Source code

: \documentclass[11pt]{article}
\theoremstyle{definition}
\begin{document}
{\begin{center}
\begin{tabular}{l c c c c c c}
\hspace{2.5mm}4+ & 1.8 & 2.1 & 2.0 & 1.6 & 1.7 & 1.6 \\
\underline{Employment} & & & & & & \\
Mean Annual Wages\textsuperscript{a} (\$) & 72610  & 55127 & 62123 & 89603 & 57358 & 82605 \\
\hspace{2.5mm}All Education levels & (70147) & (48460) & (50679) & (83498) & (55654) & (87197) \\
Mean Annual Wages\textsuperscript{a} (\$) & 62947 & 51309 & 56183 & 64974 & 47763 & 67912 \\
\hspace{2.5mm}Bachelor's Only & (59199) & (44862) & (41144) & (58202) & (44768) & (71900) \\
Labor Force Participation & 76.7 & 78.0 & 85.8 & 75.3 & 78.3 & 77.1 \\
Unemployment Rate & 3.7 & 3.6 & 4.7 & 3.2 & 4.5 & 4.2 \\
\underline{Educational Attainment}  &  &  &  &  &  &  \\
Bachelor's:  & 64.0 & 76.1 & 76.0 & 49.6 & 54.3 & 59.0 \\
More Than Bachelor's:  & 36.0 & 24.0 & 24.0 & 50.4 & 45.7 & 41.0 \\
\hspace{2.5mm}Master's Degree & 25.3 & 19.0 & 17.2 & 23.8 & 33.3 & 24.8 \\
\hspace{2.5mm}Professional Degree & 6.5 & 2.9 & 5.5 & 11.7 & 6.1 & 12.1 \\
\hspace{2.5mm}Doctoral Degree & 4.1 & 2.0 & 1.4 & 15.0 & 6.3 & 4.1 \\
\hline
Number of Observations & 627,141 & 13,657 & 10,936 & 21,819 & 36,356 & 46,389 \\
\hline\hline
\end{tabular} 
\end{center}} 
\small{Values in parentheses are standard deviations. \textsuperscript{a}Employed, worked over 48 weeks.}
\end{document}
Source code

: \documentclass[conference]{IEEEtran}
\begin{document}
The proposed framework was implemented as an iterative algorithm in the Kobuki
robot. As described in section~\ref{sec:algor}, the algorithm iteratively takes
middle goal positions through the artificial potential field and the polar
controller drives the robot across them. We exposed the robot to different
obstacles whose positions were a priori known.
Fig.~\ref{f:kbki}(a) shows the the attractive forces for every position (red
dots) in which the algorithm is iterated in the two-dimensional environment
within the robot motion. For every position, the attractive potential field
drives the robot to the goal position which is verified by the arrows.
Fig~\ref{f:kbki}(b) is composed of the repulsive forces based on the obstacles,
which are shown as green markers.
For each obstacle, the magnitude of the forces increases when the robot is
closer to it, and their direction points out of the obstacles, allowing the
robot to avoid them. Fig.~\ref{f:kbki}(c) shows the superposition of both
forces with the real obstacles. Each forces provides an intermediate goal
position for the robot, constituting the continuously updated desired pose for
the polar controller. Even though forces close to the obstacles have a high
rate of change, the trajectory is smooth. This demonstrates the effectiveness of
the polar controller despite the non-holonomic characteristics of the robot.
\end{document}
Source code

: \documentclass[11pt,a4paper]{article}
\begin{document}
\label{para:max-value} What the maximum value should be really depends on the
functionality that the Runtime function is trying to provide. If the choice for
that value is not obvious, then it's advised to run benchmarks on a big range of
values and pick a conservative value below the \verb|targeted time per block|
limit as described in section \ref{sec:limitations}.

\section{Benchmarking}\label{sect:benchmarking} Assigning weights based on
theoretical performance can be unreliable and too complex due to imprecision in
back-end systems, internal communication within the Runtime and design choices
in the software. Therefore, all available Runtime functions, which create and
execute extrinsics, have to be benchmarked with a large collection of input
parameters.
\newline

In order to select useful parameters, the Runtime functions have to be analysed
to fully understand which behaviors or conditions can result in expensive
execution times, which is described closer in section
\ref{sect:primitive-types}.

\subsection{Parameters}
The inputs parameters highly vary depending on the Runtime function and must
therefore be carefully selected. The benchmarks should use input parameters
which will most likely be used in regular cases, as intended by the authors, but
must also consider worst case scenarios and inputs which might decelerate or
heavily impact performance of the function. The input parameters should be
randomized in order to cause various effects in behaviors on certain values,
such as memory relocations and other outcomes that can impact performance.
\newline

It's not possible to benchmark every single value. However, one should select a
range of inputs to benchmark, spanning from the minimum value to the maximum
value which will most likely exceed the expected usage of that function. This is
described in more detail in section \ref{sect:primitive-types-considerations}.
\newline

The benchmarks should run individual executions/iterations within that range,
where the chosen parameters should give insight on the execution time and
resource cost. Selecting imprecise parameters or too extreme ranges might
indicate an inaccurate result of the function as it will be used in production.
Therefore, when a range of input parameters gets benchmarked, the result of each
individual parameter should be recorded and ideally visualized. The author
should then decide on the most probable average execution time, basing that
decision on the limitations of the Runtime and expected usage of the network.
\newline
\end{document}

**What you are asked to do**
No line should appear in the answer except those from the one containing "range of inputs" through the last line of the listing, each retyped exactly.

**Result for this exercise**
range of inputs to benchmark, spanning from the minimum value to the maximum
value which will most likely exceed the expected usage of that function. This is
described in more detail in section \ref{sect:primitive-types-considerations}.
\newline

The benchmarks should run individual executions/iterations within that range,
where the chosen parameters should give insight on the execution time and
resource cost. Selecting imprecise parameters or too extreme ranges might
indicate an inaccurate result of the function as it will be used in production.
Therefore, when a range of input parameters gets benchmarked, the result of each
individual parameter should be recorded and ideally visualized. The author
should then decide on the most probable average execution time, basing that
decision on the limitations of the Runtime and expected usage of the network.
\newline
\end{document}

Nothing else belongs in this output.